▶ Exercise objective: Beneath this line are the data; copy exactly the part of them that opens with the line containing "4. **Progressive Context**" and closes with the line containing "is executed sequentially", and only that part.

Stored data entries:
*** Block opens ***

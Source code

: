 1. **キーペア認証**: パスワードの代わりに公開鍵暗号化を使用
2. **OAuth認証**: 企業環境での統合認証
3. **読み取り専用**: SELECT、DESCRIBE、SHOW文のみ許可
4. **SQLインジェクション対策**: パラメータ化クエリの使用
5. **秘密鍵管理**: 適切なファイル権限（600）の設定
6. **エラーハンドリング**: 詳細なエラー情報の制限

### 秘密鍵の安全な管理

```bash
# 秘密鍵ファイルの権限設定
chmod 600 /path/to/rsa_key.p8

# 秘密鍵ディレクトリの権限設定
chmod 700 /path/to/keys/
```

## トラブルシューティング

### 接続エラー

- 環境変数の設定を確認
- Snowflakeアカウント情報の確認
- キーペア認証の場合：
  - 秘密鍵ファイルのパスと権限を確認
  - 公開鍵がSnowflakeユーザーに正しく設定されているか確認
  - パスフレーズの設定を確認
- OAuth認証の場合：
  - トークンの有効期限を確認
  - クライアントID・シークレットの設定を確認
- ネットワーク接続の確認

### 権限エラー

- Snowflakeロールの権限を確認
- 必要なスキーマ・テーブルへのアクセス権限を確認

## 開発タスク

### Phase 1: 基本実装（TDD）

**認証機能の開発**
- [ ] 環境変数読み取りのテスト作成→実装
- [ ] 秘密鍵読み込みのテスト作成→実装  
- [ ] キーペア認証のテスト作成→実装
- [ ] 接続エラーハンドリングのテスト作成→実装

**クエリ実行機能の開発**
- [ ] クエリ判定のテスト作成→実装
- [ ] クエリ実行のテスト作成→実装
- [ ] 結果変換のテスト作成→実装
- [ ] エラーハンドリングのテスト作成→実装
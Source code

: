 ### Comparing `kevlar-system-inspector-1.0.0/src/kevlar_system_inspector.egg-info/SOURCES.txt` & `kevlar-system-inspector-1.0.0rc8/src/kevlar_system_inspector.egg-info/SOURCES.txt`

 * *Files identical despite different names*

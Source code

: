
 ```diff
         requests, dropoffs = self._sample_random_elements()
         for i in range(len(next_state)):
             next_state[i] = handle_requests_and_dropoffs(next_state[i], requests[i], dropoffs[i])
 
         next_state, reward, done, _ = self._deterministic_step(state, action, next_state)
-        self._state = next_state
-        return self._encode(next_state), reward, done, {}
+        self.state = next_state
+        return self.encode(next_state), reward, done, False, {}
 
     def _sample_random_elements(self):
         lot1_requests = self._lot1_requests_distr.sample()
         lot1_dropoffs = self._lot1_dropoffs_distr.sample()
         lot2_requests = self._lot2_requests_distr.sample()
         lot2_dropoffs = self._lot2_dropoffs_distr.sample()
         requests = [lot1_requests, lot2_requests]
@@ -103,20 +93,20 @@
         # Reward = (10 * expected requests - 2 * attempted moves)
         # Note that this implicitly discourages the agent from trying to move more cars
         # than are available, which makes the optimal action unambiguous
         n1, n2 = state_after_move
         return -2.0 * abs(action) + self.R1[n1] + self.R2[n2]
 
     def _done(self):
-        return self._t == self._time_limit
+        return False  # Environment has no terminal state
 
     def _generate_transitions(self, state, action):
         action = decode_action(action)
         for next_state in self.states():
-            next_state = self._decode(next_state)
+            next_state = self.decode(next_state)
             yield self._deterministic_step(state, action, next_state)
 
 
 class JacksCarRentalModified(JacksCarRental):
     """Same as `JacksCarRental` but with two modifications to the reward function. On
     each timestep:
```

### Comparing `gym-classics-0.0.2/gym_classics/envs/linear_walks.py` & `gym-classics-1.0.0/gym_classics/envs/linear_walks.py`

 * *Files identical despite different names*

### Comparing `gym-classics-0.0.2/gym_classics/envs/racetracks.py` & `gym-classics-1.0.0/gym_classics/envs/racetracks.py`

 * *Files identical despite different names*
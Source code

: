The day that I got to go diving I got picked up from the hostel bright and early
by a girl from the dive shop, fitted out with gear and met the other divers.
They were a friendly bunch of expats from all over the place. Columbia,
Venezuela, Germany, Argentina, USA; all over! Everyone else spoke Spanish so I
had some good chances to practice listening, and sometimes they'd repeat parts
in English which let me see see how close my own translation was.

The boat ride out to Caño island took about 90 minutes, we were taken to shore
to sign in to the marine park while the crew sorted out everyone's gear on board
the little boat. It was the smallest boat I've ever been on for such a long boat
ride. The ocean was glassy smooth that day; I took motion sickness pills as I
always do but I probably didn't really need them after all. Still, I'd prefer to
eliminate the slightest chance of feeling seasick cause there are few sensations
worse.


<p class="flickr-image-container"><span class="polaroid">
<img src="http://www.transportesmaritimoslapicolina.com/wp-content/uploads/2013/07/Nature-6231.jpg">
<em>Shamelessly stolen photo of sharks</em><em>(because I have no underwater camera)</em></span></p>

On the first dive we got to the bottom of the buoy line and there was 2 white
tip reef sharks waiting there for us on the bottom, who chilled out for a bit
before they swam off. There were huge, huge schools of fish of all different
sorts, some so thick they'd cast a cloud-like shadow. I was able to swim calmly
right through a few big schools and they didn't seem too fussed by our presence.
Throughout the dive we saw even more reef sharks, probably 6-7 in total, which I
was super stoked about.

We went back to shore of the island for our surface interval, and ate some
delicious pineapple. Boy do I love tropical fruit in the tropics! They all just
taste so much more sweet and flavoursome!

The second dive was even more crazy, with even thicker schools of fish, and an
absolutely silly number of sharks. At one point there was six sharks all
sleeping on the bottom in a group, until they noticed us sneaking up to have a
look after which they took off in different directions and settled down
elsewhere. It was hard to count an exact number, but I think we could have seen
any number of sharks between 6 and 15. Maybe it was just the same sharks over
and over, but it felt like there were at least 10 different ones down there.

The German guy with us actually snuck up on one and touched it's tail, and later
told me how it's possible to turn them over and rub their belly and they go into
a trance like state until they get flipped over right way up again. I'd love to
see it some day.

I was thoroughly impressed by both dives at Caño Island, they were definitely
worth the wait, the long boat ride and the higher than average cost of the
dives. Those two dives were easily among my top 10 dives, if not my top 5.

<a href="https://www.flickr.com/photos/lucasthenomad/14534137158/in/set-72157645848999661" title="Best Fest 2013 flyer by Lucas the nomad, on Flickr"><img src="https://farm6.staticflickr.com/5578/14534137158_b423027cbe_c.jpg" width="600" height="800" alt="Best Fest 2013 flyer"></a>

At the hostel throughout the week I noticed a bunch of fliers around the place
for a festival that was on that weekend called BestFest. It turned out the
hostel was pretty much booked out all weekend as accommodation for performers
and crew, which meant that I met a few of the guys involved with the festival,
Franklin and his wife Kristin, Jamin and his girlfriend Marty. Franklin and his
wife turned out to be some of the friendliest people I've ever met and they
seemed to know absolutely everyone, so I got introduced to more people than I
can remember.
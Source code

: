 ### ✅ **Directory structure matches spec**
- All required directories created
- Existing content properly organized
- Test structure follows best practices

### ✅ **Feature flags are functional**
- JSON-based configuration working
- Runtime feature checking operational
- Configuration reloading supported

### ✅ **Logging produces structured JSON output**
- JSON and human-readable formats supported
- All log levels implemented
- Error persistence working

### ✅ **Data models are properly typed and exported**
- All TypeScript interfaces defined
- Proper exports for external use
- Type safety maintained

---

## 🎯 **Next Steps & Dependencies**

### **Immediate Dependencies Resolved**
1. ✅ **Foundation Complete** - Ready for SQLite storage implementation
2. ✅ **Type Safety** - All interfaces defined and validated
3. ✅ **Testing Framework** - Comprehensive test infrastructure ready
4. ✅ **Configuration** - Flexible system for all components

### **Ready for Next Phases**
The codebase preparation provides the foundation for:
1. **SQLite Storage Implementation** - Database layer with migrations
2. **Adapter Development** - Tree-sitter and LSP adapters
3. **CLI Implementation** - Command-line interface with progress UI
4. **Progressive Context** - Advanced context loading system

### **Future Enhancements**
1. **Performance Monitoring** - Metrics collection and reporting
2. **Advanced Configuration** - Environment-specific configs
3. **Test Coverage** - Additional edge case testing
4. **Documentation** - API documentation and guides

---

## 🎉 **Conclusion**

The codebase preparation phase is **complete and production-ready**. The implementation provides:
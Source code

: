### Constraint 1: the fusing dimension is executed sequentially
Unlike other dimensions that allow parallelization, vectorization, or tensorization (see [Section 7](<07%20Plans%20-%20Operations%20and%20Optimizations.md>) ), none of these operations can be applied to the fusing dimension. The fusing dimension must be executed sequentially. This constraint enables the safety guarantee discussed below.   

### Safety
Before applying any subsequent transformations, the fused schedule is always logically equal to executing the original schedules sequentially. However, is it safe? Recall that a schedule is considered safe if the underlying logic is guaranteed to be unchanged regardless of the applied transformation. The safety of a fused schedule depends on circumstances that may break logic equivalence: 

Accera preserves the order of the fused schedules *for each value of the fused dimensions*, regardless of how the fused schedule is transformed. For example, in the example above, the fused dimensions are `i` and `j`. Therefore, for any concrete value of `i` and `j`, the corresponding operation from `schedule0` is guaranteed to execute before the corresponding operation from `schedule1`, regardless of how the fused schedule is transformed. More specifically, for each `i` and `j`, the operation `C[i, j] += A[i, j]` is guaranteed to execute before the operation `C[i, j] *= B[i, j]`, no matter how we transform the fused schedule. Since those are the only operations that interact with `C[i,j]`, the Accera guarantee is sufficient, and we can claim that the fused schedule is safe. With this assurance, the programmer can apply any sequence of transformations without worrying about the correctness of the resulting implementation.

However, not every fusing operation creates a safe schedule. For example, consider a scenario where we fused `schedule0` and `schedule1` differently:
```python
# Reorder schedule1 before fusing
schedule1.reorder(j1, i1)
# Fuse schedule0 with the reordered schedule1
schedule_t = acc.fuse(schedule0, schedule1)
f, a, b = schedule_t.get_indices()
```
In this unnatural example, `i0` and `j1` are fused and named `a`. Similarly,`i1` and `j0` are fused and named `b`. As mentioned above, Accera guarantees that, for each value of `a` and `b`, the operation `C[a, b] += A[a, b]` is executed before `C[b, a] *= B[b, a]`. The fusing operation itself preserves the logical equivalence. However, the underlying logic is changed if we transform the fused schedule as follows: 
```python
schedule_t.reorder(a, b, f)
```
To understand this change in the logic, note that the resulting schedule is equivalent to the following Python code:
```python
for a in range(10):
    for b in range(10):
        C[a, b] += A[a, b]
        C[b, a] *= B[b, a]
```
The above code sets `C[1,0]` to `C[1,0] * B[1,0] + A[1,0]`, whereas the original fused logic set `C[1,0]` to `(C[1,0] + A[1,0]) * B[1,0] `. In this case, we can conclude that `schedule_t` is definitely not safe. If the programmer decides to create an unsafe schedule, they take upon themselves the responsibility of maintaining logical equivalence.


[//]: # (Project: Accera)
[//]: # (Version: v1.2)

*** Block closes ***

▶ Answer space:
4. **Progressive Context** - Advanced context loading system

### **Future Enhancements**
1. **Performance Monitoring** - Metrics collection and reporting
2. **Advanced Configuration** - Environment-specific configs
3. **Test Coverage** - Additional edge case testing
4. **Documentation** - API documentation and guides

---

## 🎉 **Conclusion**

The codebase preparation phase is **complete and production-ready**. The implementation provides:
Source code

:### Constraint 1: the fusing dimension is executed sequentially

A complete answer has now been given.